▶ _Data for this exercise_
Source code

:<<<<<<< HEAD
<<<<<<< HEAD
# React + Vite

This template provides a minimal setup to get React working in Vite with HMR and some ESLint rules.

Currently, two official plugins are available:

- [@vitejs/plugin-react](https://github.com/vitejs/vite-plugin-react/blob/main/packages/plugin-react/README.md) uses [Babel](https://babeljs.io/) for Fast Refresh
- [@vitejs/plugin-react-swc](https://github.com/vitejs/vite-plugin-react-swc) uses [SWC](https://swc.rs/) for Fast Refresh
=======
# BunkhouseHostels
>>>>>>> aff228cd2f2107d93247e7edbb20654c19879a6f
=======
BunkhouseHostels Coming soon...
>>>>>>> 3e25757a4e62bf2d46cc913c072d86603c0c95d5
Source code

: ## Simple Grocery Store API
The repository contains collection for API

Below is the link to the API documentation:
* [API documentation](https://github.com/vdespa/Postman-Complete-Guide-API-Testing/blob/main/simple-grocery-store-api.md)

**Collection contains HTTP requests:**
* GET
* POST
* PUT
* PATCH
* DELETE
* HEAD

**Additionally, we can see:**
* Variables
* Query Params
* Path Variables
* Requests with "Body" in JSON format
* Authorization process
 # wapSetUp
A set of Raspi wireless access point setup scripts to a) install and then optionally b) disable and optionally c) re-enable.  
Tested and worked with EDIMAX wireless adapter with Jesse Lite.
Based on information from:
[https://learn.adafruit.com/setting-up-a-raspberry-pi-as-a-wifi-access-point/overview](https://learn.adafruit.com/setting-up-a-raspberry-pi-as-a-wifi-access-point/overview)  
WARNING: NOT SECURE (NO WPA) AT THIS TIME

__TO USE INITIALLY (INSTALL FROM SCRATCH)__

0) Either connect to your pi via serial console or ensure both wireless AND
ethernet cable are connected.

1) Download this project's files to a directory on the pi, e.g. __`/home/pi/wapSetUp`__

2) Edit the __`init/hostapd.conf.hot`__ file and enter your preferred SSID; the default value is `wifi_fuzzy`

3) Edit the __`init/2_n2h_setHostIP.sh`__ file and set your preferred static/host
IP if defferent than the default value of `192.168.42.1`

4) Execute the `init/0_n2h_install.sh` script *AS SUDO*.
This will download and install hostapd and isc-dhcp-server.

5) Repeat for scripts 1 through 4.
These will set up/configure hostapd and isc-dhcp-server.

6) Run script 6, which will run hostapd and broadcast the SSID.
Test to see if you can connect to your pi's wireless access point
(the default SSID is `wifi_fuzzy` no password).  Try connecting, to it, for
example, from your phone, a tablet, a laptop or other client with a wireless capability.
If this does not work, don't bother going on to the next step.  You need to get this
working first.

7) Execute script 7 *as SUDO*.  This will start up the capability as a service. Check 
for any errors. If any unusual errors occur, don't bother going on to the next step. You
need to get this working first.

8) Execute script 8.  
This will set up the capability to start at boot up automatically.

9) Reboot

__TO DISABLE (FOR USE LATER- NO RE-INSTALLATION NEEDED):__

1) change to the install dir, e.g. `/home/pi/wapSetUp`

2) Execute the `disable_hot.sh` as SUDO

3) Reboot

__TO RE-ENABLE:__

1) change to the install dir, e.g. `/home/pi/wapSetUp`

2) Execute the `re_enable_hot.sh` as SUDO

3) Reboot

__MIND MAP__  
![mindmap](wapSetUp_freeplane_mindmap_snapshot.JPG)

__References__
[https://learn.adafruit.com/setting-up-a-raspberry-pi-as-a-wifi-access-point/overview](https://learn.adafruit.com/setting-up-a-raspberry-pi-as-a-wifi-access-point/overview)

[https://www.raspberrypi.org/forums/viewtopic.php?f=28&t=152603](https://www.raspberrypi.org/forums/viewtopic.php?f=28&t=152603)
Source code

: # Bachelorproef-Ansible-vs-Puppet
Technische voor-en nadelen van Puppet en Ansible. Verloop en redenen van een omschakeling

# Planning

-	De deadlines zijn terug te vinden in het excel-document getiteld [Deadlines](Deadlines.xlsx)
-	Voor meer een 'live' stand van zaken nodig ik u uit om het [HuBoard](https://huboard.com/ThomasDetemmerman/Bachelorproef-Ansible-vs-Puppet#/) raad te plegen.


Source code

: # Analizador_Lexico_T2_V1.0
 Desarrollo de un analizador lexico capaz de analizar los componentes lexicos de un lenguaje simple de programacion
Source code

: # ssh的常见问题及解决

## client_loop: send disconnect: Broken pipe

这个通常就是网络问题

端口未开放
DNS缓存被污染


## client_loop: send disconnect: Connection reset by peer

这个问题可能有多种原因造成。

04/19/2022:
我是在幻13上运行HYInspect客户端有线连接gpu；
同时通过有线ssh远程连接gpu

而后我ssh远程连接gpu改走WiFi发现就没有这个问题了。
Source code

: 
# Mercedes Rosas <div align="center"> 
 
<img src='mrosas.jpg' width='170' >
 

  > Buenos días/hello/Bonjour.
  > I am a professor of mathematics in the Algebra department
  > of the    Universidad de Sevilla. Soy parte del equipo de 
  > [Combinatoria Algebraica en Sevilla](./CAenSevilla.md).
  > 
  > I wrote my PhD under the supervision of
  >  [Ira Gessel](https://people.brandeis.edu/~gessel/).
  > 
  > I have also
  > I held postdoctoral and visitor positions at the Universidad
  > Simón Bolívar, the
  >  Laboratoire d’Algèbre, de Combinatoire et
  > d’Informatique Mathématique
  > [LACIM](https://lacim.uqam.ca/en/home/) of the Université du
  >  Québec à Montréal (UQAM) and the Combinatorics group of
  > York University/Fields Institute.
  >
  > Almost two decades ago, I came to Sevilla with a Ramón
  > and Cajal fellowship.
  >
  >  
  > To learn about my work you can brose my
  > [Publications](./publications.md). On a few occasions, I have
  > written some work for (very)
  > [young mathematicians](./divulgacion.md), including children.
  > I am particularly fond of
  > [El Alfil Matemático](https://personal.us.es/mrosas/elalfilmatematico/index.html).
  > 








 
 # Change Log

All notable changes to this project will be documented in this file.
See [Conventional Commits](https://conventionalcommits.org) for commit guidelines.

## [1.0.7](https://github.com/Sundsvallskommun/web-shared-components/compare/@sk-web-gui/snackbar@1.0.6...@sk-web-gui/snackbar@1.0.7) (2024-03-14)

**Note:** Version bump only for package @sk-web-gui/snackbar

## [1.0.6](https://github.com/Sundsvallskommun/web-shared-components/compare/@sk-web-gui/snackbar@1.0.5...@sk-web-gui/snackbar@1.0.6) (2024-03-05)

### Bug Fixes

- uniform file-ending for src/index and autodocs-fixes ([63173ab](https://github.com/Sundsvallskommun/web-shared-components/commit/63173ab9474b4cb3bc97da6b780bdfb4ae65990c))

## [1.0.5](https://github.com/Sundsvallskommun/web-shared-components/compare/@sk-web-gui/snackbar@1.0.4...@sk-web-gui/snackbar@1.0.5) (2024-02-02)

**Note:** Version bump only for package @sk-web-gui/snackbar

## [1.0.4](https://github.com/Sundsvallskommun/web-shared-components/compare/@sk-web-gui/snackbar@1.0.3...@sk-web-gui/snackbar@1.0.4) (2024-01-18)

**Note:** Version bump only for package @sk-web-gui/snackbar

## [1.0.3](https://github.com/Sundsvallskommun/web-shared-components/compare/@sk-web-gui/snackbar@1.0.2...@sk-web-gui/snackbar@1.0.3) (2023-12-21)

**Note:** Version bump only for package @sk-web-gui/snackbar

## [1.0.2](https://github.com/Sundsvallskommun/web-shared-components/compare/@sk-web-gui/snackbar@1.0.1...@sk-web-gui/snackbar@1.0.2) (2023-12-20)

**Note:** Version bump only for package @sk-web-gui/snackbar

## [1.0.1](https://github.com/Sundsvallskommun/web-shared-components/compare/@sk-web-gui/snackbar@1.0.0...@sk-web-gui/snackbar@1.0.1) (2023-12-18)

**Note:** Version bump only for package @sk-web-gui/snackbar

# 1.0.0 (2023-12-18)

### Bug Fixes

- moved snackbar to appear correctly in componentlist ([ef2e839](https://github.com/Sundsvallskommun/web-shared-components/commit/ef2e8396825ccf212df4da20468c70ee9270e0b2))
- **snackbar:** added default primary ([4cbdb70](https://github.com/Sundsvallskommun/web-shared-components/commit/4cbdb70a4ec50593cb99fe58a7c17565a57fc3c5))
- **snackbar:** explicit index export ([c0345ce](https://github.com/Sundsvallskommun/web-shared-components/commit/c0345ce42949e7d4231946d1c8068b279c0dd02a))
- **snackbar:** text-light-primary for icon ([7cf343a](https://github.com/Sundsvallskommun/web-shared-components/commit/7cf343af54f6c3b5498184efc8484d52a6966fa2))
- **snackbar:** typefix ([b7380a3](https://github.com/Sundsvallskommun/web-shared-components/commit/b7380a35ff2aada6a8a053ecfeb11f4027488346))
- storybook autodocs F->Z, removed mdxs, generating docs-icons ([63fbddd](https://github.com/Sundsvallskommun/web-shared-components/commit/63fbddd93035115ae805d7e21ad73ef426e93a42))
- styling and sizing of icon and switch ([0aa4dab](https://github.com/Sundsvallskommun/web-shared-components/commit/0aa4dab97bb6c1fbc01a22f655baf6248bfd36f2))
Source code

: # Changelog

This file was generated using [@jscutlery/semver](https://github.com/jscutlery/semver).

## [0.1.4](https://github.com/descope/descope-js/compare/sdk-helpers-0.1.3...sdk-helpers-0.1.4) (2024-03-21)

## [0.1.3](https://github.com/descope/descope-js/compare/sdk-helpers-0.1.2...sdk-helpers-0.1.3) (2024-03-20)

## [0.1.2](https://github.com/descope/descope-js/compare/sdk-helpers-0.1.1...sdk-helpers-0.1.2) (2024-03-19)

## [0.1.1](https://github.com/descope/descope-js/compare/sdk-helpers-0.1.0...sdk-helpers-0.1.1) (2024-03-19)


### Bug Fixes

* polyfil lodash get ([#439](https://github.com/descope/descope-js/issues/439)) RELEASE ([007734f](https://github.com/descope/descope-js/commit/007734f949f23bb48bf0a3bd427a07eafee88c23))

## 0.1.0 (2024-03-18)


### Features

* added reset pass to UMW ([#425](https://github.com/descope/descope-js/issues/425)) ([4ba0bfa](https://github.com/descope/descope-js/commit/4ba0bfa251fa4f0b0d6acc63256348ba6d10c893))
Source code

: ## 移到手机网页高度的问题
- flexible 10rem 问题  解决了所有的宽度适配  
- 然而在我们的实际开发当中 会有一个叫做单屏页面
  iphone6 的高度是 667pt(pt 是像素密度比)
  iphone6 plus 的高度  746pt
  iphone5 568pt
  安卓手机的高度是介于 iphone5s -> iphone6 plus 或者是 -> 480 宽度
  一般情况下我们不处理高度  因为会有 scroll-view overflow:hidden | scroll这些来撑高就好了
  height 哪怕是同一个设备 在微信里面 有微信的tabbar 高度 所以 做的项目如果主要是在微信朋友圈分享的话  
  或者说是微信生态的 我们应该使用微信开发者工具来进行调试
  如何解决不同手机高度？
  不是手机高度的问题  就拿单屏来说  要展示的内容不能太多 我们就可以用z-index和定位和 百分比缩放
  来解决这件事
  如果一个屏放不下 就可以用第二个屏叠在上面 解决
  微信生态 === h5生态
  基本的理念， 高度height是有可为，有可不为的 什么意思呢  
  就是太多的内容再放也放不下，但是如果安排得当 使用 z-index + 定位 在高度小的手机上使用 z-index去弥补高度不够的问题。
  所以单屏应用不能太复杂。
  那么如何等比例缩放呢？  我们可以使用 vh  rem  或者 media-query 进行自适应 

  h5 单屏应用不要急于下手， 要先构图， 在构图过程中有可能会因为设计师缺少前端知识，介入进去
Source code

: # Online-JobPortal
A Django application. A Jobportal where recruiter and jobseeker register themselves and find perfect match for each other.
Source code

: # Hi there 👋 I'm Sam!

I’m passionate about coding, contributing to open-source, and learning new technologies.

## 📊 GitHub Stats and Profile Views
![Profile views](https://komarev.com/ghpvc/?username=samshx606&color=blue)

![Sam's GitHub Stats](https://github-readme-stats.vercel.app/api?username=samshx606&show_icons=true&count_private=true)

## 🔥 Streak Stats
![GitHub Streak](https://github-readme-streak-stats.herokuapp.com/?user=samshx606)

▶ _Work item_
Everything from the first line of the records through the line holding "Based on information" is to be transcribed exactly; leave out all other lines.

▶ _Solution to the problem_
Source code

:<<<<<<< HEAD
<<<<<<< HEAD
# React + Vite

This template provides a minimal setup to get React working in Vite with HMR and some ESLint rules.

Currently, two official plugins are available:

- [@vitejs/plugin-react](https://github.com/vitejs/vite-plugin-react/blob/main/packages/plugin-react/README.md) uses [Babel](https://babeljs.io/) for Fast Refresh
- [@vitejs/plugin-react-swc](https://github.com/vitejs/vite-plugin-react-swc) uses [SWC](https://swc.rs/) for Fast Refresh
=======
# BunkhouseHostels
>>>>>>> aff228cd2f2107d93247e7edbb20654c19879a6f
=======
BunkhouseHostels Coming soon...
>>>>>>> 3e25757a4e62bf2d46cc913c072d86603c0c95d5
Source code

: ## Simple Grocery Store API
The repository contains collection for API

Below is the link to the API documentation:
* [API documentation](https://github.com/vdespa/Postman-Complete-Guide-API-Testing/blob/main/simple-grocery-store-api.md)

**Collection contains HTTP requests:**
* GET
* POST
* PUT
* PATCH
* DELETE
* HEAD

**Additionally, we can see:**
* Variables
* Query Params
* Path Variables
* Requests with "Body" in JSON format
* Authorization process
 # wapSetUp
A set of Raspi wireless access point setup scripts to a) install and then optionally b) disable and optionally c) re-enable.  
Tested and worked with EDIMAX wireless adapter with Jesse Lite.
Based on information from:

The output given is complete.